それと、ゾンビ映画のオマージュやリスペクトが盛りだくさんなとこもこの映画のおもろさの一つや。わしが気づいただけでも、ジョージ・A・ロメロの「ゾンビ」や最近の韓国での大ヒット作「新感染 ファイナル・エクスプレス」はもちろん、「ウォーム・ボディーズ」「ショーン・オブ・ザ・デッド」「ランド・オブ・ザ・デッド」「死霊のえじき」「ドーン・オブ・ザ・デッド」「バタリアン2」くらいは気づいたけど、他にももっとあんのとちゃうかな。もし本作がシリアスなゾンビもんやったとしたら、「これどっかで観たな、ちょっとやり(パクリ?)過ぎやろ」となるけど、なんせコメディやさかい、楽しいし笑えるさかい全然許せるわ。この監督のゾンビ映画愛が凄いわ。正直参った。

わしのいっちゃんのお気に入りのシーンは、兄弟がイケメンゾンビの服着てゾンビの群れに飛び込んでいくシーン。これって「ショーン・オブ・ザ・デッド」やんか。演技の上手い俳優二人が、ゾンビの群れの中で、ゾンビへの成りすましが超下手くそっちゅうんが笑えたわ。

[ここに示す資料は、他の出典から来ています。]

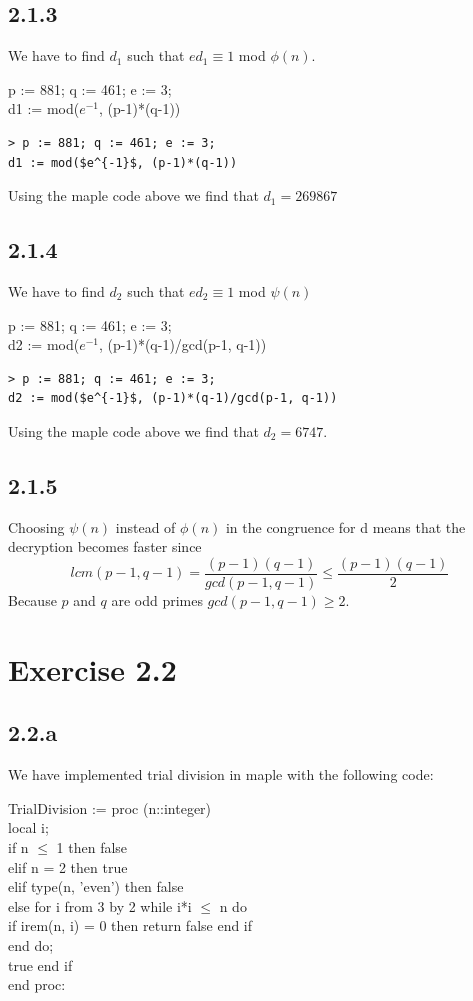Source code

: \documentclass[11pt]{report}
\begin{document}
\subsection*{2.1.3}
We have to find $d_1$ such that $ed_1 \equiv 1$ mod $\phi(n)$.
\begin{mapleinput}
p := 881; q := 461; e := 3; \\
d1 := mod($e^{-1}$, (p-1)*(q-1))
\end{mapleinput}

\begin{lstlisting}[style=Maple]
> p := 881; q := 461; e := 3;
d1 := mod($e^{-1}$, (p-1)*(q-1))
\end{lstlisting}

Using the maple code above we find that $d_1 = 269867$
\subsection*{2.1.4}
We have to find $d_2$ such that $ed_2 \equiv 1$ mod $\psi(n)$

\begin{mapleinput}
p := 881; q := 461; e := 3; \\
d2 := mod($e^{-1}$, (p-1)*(q-1)/gcd(p-1, q-1))
\end{mapleinput}

\begin{lstlisting}[style=Maple]
> p := 881; q := 461; e := 3;
d2 := mod($e^{-1}$, (p-1)*(q-1)/gcd(p-1, q-1))
\end{lstlisting}

Using the maple code above we find that $d_2 = 6747$.
\subsection*{2.1.5}
Choosing $\psi(n)$ instead of $\phi(n)$ in the congruence for d means that the decryption becomes faster since
$$lcm(p-1,q-1)=\frac{(p-1)(q-1)}{gcd(p-1,q-1)} \leq \frac{(p-1)(q-1)}{2}$$
Because $p$ and $q$ are odd primes $gcd(p-1,q-1) \geq 2$. 

\section*{Exercise 2.2}
\subsection*{2.2.a}
We have implemented trial division in maple with the following code:

\begin{mapleinput}
TrialDivision := proc (n::integer) \\
local i; \\
if n $\leq$ 1 then false \\
elif n = 2 then true \\
elif type(n, 'even') then false \\
else for i from 3 by 2 while i*i $\leq$ n do \\
if irem(n, i) = 0 then return false end if \\
end do; \\
true end if \\
end proc:
\end{mapleinput}
\end{document}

作品全体としては、田舎の過疎化と高齢化、格差拡大っちゅう韓国の社会問題(日本も同じや)を背景にしつつも、ゾンビ映画のオマージュやらリスペクト(パクリ?)を思いっきりぶち込んで、最終的には壊れた家族の再生のヒューマンドラマに着地させるっちゅう、実はめっちゃ難しいことをやってる作品やわ。作品のとしての出来はちょっと置いといたにしてもや。これって監督デビュー作?って、なかなか力量あんな。韓国映画界にはほんまビビるわ。

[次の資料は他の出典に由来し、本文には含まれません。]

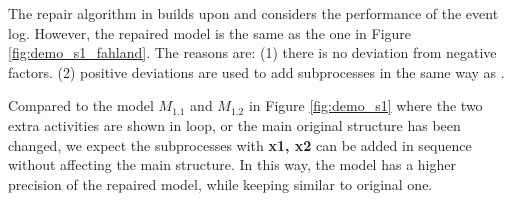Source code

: The repair algorithm in  \cite{dees2017enhancing} builds upon  \cite{fahland2015model} and considers the performance of the event log. However, the repaired model is the same as the one in Figure \ref{fig:demo_s1_fahland}. The reasons are: (1) there is no deviation from negative factors. (2) positive deviations are used to add subprocesses in the same way as  \cite{fahland2015model}. 


Compared to the model $M_{1.1}$ and $M_{1.2}$ in Figure \ref{fig:demo_s1} where the two extra activities are shown in loop, or the main original structure has been changed, we expect the subprocesses with \textbf{x1, x2} can be added in sequence without affecting the main structure. In this way, the model has a higher precision of the repaired model, while keeping similar to original one. %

ラストやけど、「あー、これ完全に新感染やん」と思わせといて、「新感染」へのまさかの意趣返し。中々やってくれるやん。オチはネタバレなるさかい言われへんけど、ああ、この手があったかと。「どや!」的など真ん中の伏線回収。正統派のゾンビファンには不満かもしれんけど、たまにはみんながハッピーになるゾンビ映画もええんとちゃうの?そんな感じやな。